Assigned task: Set all of the entries down again precisely as they are written.

Study material:
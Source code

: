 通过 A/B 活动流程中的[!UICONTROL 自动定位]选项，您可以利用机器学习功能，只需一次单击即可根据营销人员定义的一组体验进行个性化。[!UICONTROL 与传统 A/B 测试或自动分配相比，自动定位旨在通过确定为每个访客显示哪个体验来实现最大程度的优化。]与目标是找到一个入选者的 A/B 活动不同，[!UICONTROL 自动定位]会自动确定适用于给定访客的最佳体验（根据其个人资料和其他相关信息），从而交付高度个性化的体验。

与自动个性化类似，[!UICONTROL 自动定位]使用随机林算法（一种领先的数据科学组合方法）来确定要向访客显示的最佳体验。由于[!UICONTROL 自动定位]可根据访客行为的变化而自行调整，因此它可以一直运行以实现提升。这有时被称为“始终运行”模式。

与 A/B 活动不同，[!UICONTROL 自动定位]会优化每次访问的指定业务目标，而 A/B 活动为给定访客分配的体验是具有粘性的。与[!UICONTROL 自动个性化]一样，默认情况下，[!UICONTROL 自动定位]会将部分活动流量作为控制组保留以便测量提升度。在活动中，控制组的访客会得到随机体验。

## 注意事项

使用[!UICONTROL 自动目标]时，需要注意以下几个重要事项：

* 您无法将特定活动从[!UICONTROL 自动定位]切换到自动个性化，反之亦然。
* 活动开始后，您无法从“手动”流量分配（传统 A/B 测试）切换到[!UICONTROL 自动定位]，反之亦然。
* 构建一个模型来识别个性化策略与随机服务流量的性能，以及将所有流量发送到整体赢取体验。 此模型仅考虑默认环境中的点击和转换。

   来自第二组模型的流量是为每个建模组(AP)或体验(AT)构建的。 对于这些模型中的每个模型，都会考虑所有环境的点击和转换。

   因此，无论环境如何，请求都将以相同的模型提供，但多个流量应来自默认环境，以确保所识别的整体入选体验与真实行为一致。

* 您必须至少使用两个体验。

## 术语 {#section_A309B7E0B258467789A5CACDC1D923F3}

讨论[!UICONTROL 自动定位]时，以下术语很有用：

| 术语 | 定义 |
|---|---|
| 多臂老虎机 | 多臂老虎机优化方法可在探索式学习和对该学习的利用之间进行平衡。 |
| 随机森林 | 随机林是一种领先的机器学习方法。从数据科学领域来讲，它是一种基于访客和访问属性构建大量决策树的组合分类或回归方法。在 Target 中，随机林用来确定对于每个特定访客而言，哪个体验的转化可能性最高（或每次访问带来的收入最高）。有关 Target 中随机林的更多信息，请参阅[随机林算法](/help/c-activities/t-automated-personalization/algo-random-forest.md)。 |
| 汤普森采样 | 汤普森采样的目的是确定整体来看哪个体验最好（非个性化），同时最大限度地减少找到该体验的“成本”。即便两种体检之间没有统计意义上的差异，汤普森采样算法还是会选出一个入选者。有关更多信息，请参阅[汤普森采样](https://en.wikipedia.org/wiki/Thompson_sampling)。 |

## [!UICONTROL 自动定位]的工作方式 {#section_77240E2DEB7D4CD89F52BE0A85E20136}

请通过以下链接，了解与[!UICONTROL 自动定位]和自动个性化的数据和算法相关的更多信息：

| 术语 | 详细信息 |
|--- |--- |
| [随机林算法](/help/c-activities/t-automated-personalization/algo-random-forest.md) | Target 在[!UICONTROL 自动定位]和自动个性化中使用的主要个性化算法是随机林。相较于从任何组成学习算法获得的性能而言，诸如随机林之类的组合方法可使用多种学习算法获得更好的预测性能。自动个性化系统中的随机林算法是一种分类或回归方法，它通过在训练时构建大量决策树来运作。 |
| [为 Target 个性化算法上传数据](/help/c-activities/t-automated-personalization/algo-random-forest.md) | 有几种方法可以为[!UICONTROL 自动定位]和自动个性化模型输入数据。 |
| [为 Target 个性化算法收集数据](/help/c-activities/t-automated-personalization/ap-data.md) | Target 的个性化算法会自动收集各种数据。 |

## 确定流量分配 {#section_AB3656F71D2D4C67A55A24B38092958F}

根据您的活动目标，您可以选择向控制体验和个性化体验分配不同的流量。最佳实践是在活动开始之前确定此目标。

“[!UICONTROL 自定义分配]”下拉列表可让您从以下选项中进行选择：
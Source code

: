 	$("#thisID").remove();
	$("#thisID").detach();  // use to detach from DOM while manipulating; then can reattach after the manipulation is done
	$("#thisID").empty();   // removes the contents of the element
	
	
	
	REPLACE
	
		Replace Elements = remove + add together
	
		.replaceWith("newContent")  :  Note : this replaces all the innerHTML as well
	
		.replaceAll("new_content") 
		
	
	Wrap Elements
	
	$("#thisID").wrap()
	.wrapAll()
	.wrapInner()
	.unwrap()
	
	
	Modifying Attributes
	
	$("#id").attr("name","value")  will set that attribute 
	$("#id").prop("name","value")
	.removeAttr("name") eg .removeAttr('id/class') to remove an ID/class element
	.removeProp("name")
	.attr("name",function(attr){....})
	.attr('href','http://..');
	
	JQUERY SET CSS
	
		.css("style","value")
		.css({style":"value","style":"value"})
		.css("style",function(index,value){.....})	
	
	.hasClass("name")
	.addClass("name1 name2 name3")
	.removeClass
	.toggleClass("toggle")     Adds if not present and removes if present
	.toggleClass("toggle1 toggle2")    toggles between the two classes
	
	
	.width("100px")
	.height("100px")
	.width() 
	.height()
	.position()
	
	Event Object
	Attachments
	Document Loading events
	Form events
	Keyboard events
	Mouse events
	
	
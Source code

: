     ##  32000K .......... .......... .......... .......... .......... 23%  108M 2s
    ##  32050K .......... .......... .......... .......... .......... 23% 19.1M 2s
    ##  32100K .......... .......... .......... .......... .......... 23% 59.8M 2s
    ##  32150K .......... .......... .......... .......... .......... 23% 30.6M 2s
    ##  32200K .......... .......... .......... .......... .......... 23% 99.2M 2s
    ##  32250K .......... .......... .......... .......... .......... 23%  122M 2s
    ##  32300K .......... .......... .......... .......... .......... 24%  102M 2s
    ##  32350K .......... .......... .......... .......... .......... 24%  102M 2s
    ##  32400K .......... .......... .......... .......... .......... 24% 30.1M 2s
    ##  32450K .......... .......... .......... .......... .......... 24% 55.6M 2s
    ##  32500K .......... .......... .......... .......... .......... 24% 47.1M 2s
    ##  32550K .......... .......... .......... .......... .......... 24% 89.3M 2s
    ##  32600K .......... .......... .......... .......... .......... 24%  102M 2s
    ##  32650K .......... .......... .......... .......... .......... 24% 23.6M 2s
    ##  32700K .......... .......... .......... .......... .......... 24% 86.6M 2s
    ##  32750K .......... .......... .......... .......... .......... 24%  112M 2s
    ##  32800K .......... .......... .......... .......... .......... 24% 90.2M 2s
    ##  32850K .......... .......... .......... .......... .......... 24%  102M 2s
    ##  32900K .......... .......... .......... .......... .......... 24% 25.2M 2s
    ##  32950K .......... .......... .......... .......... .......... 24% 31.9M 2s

Task response:
Source code

: 通过 A/B 活动流程中的[!UICONTROL 自动定位]选项，您可以利用机器学习功能，只需一次单击即可根据营销人员定义的一组体验进行个性化。[!UICONTROL 与传统 A/B 测试或自动分配相比，自动定位旨在通过确定为每个访客显示哪个体验来实现最大程度的优化。]与目标是找到一个入选者的 A/B 活动不同，[!UICONTROL 自动定位]会自动确定适用于给定访客的最佳体验（根据其个人资料和其他相关信息），从而交付高度个性化的体验。

与自动个性化类似，[!UICONTROL 自动定位]使用随机林算法（一种领先的数据科学组合方法）来确定要向访客显示的最佳体验。由于[!UICONTROL 自动定位]可根据访客行为的变化而自行调整，因此它可以一直运行以实现提升。这有时被称为“始终运行”模式。

与 A/B 活动不同，[!UICONTROL 自动定位]会优化每次访问的指定业务目标，而 A/B 活动为给定访客分配的体验是具有粘性的。与[!UICONTROL 自动个性化]一样，默认情况下，[!UICONTROL 自动定位]会将部分活动流量作为控制组保留以便测量提升度。在活动中，控制组的访客会得到随机体验。

## 注意事项

使用[!UICONTROL 自动目标]时，需要注意以下几个重要事项：

* 您无法将特定活动从[!UICONTROL 自动定位]切换到自动个性化，反之亦然。
* 活动开始后，您无法从“手动”流量分配（传统 A/B 测试）切换到[!UICONTROL 自动定位]，反之亦然。
* 构建一个模型来识别个性化策略与随机服务流量的性能，以及将所有流量发送到整体赢取体验。 此模型仅考虑默认环境中的点击和转换。

   来自第二组模型的流量是为每个建模组(AP)或体验(AT)构建的。 对于这些模型中的每个模型，都会考虑所有环境的点击和转换。

   因此，无论环境如何，请求都将以相同的模型提供，但多个流量应来自默认环境，以确保所识别的整体入选体验与真实行为一致。

* 您必须至少使用两个体验。

## 术语 {#section_A309B7E0B258467789A5CACDC1D923F3}

讨论[!UICONTROL 自动定位]时，以下术语很有用：

| 术语 | 定义 |
|---|---|
| 多臂老虎机 | 多臂老虎机优化方法可在探索式学习和对该学习的利用之间进行平衡。 |
| 随机森林 | 随机林是一种领先的机器学习方法。从数据科学领域来讲，它是一种基于访客和访问属性构建大量决策树的组合分类或回归方法。在 Target 中，随机林用来确定对于每个特定访客而言，哪个体验的转化可能性最高（或每次访问带来的收入最高）。有关 Target 中随机林的更多信息，请参阅[随机林算法](/help/c-activities/t-automated-personalization/algo-random-forest.md)。 |
| 汤普森采样 | 汤普森采样的目的是确定整体来看哪个体验最好（非个性化），同时最大限度地减少找到该体验的“成本”。即便两种体检之间没有统计意义上的差异，汤普森采样算法还是会选出一个入选者。有关更多信息，请参阅[汤普森采样](https://en.wikipedia.org/wiki/Thompson_sampling)。 |

## [!UICONTROL 自动定位]的工作方式 {#section_77240E2DEB7D4CD89F52BE0A85E20136}

请通过以下链接，了解与[!UICONTROL 自动定位]和自动个性化的数据和算法相关的更多信息：

| 术语 | 详细信息 |
|--- |--- |
| [随机林算法](/help/c-activities/t-automated-personalization/algo-random-forest.md) | Target 在[!UICONTROL 自动定位]和自动个性化中使用的主要个性化算法是随机林。相较于从任何组成学习算法获得的性能而言，诸如随机林之类的组合方法可使用多种学习算法获得更好的预测性能。自动个性化系统中的随机林算法是一种分类或回归方法，它通过在训练时构建大量决策树来运作。 |
| [为 Target 个性化算法上传数据](/help/c-activities/t-automated-personalization/algo-random-forest.md) | 有几种方法可以为[!UICONTROL 自动定位]和自动个性化模型输入数据。 |
| [为 Target 个性化算法收集数据](/help/c-activities/t-automated-personalization/ap-data.md) | Target 的个性化算法会自动收集各种数据。 |

## 确定流量分配 {#section_AB3656F71D2D4C67A55A24B38092958F}

根据您的活动目标，您可以选择向控制体验和个性化体验分配不同的流量。最佳实践是在活动开始之前确定此目标。

“[!UICONTROL 自定义分配]”下拉列表可让您从以下选项中进行选择：
Source code

: 	$("#thisID").remove();
	$("#thisID").detach();  // use to detach from DOM while manipulating; then can reattach after the manipulation is done
	$("#thisID").empty();   // removes the contents of the element
	
	
	
	REPLACE
	
		Replace Elements = remove + add together
	
		.replaceWith("newContent")  :  Note : this replaces all the innerHTML as well
	
		.replaceAll("new_content") 
		
	
	Wrap Elements
	
	$("#thisID").wrap()
	.wrapAll()
	.wrapInner()
	.unwrap()
	
	
	Modifying Attributes
	
	$("#id").attr("name","value")  will set that attribute 
	$("#id").prop("name","value")
	.removeAttr("name") eg .removeAttr('id/class') to remove an ID/class element
	.removeProp("name")
	.attr("name",function(attr){....})
	.attr('href','http://..');
	
	JQUERY SET CSS
	
		.css("style","value")
		.css({style":"value","style":"value"})
		.css("style",function(index,value){.....})	
	
	.hasClass("name")
	.addClass("name1 name2 name3")
	.removeClass
	.toggleClass("toggle")     Adds if not present and removes if present
	.toggleClass("toggle1 toggle2")    toggles between the two classes
	
	
	.width("100px")
	.height("100px")
	.width() 
	.height()
	.position()
	
	Event Object
	Attachments
	Document Loading events
	Form events
	Keyboard events
	Mouse events
	
	
Source code

:     ##  32000K .......... .......... .......... .......... .......... 23%  108M 2s
    ##  32050K .......... .......... .......... .......... .......... 23% 19.1M 2s
    ##  32100K .......... .......... .......... .......... .......... 23% 59.8M 2s
    ##  32150K .......... .......... .......... .......... .......... 23% 30.6M 2s
    ##  32200K .......... .......... .......... .......... .......... 23% 99.2M 2s
    ##  32250K .......... .......... .......... .......... .......... 23%  122M 2s
    ##  32300K .......... .......... .......... .......... .......... 24%  102M 2s
    ##  32350K .......... .......... .......... .......... .......... 24%  102M 2s
    ##  32400K .......... .......... .......... .......... .......... 24% 30.1M 2s
    ##  32450K .......... .......... .......... .......... .......... 24% 55.6M 2s
    ##  32500K .......... .......... .......... .......... .......... 24% 47.1M 2s
    ##  32550K .......... .......... .......... .......... .......... 24% 89.3M 2s
    ##  32600K .......... .......... .......... .......... .......... 24%  102M 2s
    ##  32650K .......... .......... .......... .......... .......... 24% 23.6M 2s
    ##  32700K .......... .......... .......... .......... .......... 24% 86.6M 2s
    ##  32750K .......... .......... .......... .......... .......... 24%  112M 2s
    ##  32800K .......... .......... .......... .......... .......... 24% 90.2M 2s
    ##  32850K .......... .......... .......... .......... .......... 24%  102M 2s
    ##  32900K .......... .......... .......... .......... .......... 24% 25.2M 2s
    ##  32950K .......... .......... .......... .......... .......... 24% 31.9M 2s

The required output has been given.